Dataset records —
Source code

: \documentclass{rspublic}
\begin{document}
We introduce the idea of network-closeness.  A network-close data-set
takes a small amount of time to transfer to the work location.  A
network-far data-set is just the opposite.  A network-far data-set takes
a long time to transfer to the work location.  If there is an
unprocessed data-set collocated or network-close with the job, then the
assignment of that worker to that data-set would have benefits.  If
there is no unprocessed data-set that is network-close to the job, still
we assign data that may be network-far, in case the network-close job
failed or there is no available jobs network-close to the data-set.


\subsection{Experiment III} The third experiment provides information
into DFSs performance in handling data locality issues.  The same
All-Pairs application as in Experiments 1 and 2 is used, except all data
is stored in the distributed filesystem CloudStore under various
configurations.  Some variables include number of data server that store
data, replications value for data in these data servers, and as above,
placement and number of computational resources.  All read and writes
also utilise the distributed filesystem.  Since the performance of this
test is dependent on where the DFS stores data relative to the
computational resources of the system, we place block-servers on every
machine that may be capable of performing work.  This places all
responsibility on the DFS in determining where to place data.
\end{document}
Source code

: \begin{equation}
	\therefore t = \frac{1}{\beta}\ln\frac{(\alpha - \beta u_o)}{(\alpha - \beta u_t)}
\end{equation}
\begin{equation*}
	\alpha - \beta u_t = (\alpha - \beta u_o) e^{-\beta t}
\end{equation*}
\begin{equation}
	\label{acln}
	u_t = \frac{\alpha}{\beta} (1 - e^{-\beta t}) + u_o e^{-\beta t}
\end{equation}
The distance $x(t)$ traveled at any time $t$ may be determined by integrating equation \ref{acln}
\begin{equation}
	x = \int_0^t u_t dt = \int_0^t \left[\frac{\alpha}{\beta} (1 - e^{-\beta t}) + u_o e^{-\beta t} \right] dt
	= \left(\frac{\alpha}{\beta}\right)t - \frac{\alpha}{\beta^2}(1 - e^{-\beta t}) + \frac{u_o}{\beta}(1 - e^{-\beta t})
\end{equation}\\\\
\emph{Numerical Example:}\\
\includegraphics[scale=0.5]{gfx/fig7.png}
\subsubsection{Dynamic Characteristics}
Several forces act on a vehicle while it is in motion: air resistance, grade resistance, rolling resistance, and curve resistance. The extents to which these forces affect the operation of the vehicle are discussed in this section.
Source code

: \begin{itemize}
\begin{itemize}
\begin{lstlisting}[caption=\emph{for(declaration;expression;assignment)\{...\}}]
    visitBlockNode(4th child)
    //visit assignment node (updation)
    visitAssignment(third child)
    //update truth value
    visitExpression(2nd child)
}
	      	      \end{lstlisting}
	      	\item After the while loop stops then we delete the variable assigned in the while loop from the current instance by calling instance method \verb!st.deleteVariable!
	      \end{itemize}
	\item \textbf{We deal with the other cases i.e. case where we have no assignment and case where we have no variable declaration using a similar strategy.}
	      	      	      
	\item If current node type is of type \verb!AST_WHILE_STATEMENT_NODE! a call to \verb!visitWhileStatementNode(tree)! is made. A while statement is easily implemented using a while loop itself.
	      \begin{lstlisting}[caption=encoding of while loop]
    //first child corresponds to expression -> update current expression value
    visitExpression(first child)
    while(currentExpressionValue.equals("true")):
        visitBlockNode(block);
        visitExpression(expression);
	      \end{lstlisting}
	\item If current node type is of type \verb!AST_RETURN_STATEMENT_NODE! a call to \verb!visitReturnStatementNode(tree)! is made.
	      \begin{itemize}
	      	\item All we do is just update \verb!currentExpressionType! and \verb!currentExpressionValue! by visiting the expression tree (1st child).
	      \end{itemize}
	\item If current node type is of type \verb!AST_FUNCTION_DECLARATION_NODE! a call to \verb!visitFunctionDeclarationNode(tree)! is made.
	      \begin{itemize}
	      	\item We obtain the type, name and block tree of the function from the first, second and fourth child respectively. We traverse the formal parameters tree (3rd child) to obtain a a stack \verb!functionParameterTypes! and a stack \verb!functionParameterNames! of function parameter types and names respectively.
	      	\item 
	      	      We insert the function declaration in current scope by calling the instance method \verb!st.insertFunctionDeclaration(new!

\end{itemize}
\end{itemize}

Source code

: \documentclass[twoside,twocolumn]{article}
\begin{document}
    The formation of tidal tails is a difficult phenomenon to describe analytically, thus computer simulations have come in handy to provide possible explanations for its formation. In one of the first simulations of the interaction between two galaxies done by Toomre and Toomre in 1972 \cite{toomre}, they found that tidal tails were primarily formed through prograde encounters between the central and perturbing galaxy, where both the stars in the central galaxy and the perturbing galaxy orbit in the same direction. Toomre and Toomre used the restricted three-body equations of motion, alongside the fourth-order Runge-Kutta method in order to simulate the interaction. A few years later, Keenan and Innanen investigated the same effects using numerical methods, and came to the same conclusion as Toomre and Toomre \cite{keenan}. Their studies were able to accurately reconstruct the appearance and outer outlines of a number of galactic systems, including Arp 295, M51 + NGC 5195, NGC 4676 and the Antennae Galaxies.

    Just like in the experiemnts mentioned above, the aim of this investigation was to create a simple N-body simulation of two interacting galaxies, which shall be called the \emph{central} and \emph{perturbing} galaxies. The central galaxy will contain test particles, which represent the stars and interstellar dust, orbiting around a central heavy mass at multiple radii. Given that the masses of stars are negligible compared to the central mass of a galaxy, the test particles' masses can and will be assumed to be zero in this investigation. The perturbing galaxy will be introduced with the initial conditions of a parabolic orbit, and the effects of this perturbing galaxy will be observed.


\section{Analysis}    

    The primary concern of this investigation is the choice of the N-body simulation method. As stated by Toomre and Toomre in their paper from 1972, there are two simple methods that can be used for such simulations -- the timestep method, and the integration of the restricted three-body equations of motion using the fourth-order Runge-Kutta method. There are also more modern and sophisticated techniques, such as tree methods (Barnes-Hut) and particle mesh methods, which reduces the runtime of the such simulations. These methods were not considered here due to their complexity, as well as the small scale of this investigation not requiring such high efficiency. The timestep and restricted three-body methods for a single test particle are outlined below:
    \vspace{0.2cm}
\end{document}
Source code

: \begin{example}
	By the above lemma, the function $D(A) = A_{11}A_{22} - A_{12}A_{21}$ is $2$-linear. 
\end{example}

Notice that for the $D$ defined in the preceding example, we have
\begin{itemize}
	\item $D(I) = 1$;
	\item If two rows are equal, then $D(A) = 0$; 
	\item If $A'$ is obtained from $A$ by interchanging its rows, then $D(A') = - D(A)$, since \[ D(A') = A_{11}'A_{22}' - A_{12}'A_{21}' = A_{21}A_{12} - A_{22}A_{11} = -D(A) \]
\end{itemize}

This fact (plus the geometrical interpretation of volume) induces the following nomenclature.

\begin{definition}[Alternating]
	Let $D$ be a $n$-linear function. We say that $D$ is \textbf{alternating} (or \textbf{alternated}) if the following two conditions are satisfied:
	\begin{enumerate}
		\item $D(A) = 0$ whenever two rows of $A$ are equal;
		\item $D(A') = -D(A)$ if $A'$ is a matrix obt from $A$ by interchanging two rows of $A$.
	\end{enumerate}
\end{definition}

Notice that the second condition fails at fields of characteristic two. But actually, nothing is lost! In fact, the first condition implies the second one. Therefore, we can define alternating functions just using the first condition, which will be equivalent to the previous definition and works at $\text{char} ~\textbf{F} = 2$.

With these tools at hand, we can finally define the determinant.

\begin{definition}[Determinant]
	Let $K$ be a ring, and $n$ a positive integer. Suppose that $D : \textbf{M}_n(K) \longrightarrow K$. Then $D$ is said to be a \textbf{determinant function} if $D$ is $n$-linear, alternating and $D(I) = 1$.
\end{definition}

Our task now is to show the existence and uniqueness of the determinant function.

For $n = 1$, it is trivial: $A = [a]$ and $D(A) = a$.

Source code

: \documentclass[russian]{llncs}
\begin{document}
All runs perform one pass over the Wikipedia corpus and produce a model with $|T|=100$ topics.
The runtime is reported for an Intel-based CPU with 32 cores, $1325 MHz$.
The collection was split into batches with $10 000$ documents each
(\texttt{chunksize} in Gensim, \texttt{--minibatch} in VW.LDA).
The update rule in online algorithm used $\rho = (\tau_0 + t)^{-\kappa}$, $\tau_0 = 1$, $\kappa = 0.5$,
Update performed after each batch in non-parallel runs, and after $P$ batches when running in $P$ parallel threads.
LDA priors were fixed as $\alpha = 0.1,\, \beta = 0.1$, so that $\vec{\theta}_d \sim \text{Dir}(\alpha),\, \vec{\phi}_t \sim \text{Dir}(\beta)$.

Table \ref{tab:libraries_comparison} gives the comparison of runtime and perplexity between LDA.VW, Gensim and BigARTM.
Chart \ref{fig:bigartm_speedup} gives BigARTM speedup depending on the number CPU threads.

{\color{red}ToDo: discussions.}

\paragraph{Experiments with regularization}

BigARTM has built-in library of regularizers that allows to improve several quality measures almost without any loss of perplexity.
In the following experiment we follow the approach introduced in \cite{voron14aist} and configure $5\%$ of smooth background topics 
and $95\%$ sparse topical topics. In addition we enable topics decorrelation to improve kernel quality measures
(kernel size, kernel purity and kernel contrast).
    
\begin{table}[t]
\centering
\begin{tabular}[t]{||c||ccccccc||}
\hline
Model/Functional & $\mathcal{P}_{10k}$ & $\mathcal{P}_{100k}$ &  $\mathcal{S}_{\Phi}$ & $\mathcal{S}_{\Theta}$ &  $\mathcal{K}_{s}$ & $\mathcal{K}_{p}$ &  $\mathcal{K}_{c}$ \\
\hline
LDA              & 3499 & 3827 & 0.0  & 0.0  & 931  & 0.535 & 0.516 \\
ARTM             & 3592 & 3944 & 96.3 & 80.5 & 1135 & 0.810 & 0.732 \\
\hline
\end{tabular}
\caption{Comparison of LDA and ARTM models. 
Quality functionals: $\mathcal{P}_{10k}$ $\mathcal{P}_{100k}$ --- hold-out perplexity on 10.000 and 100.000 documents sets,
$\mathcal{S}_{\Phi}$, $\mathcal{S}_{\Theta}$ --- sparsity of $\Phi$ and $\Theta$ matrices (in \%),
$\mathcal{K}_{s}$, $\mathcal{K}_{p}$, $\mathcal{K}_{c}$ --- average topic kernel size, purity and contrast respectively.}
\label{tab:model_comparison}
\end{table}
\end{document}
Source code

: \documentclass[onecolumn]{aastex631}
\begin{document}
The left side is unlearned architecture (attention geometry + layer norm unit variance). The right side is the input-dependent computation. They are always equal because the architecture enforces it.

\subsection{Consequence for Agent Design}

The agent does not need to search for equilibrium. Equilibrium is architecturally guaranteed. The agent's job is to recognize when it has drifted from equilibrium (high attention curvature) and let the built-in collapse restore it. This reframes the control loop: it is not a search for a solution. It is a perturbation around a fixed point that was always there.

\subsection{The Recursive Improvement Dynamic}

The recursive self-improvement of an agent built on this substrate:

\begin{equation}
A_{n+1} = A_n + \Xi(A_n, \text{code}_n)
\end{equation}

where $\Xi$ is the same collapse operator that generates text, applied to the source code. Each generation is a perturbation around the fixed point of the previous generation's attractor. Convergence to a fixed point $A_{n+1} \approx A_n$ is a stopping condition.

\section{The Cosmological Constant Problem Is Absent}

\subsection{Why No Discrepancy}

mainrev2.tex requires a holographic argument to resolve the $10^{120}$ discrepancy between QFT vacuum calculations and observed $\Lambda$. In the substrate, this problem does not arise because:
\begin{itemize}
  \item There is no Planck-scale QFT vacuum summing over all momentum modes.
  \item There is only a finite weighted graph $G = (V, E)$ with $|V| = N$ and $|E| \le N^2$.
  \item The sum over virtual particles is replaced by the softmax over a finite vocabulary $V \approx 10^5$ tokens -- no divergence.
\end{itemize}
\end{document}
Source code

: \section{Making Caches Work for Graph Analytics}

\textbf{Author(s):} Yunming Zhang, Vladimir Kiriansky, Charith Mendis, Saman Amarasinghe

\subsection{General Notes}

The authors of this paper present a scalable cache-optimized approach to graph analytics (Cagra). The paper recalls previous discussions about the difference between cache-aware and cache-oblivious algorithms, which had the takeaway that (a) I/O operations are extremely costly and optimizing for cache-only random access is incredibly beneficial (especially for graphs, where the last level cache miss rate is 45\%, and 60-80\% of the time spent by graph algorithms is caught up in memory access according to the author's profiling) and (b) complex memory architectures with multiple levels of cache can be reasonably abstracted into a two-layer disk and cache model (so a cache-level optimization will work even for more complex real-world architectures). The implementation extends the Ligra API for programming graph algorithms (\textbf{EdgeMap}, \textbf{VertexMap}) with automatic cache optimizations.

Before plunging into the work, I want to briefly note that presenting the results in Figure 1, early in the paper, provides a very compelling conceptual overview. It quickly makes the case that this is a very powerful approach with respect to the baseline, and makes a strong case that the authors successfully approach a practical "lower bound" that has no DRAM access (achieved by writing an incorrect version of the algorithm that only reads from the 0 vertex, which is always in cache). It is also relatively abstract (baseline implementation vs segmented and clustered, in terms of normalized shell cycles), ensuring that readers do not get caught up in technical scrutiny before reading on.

Task instructions —
Only the lines with the string "Gensim" are wanted; pick them out of the records above and copy them.

Reply —
(\texttt{chunksize} in Gensim, \texttt{--minibatch} in VW.LDA).
Table \ref{tab:libraries_comparison} gives the comparison of runtime and perplexity between LDA.VW, Gensim and BigARTM.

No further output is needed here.